▶ _DATA FOR ANALYSIS_:

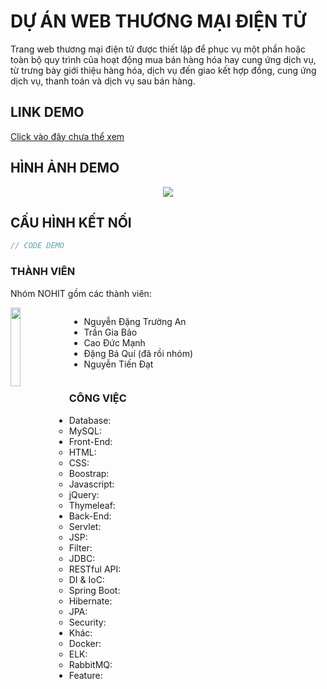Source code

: # DỰ ÁN WEB THƯƠNG MẠI ĐIỆN TỬ
Trang web thương mại điện tử được thiết lập để phục vụ một phần hoặc toàn bộ quy trình của hoạt động mua bán hàng hóa hay cung ứng dịch vụ, từ trưng bày giới thiệu hàng hóa, dịch vụ đến giao kết hợp đồng, cung ứng dịch vụ, thanh toán và dịch vụ sau bán hàng.

## LINK DEMO
[Click vào đây chưa thể xem]()

## HÌNH ẢNH DEMO
<p align="center">
<img src="https://media-exp1.licdn.com/dms/image/C5622AQGHqawx9dEKUg/feedshare-shrink_2048_1536/0/1659002871239?e=1661990400&v=beta&t=V6Dtu_HDL6MLdkc2bnjnxGkGLPyp4omh9XkEkuUvCJk"></img>
</p>

## CẤU HÌNH KẾT NỐI
```java
// CODE DEMO
```

### THÀNH VIÊN
Nhóm NOHIT gồm các thành viên:

<img src="https://media-exp1.licdn.com/dms/image/C5622AQGtkRfQZFA0UQ/feedshare-shrink_800/0/1659003903148?e=1661990400&v=beta&t=_XIFrJVYKHJBEvxsTHRXje4pTWWzVIxJqoJMUs-0EEU" align="left" width="18%" height="18%"></img>
<div style="display:flex;">

- Nguyễn Đặng Trường An
- Trần Gia Bảo
- Cao Đức Mạnh
- Đặng Bá Quí (đã rồi nhóm)
- Nguyễn Tiến Đạt

</div>

### CÔNG VIỆC
- Database:
    - MySQL:
- Front-End:
    - HTML:
    - CSS:
    - Boostrap:
    - Javascript:
    - jQuery:
    - Thymeleaf:
- Back-End:
    - Servlet:
    - JSP:
    - Filter:
    - JDBC:
    - RESTful API:
    - DI & IoC:
    - Spring Boot:
    - Hibernate:
    - JPA:
    - Security:
- Khác:
    - Docker:
    - ELK:
    - RabbitMQ:
- Feature:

▶ _TASK DIRECTIONS_: Print the data word for word and omit the pictures.

▶ _SOLUTION TO THIS PROBLEM_:
Source code

: # DỰ ÁN WEB THƯƠNG MẠI ĐIỆN TỬ
Trang web thương mại điện tử được thiết lập để phục vụ một phần hoặc toàn bộ quy trình của hoạt động mua bán hàng hóa hay cung ứng dịch vụ, từ trưng bày giới thiệu hàng hóa, dịch vụ đến giao kết hợp đồng, cung ứng dịch vụ, thanh toán và dịch vụ sau bán hàng.

## LINK DEMO
[Click vào đây chưa thể xem]()

## HÌNH ẢNH DEMO
<p align="center">
<img src="https://media-exp1.licdn.com/dms/image/C5622AQGHqawx9dEKUg/feedshare-shrink_2048_1536/0/1659002871239?e=1661990400&v=beta&t=V6Dtu_HDL6MLdkc2bnjnxGkGLPyp4omh9XkEkuUvCJk"></img>
</p>

## CẤU HÌNH KẾT NỐI
```java
// CODE DEMO
```

### THÀNH VIÊN
Nhóm NOHIT gồm các thành viên:

<img src="https://media-exp1.licdn.com/dms/image/C5622AQGtkRfQZFA0UQ/feedshare-shrink_800/0/1659003903148?e=1661990400&v=beta&t=_XIFrJVYKHJBEvxsTHRXje4pTWWzVIxJqoJMUs-0EEU" align="left" width="18%" height="18%"></img>
<div style="display:flex;">

- Nguyễn Đặng Trường An
- Trần Gia Bảo
- Cao Đức Mạnh
- Đặng Bá Quí (đã rồi nhóm)
- Nguyễn Tiến Đạt

</div>

### CÔNG VIỆC
- Database:
    - MySQL:
- Front-End:
    - HTML:
    - CSS:
    - Boostrap:
    - Javascript:
    - jQuery:
    - Thymeleaf:
- Back-End:
    - Servlet:
    - JSP:
    - Filter:
    - JDBC:
    - RESTful API:
    - DI & IoC:
    - Spring Boot:
    - Hibernate:
    - JPA:
    - Security:
- Khác:
    - Docker:
    - ELK:
    - RabbitMQ:
- Feature:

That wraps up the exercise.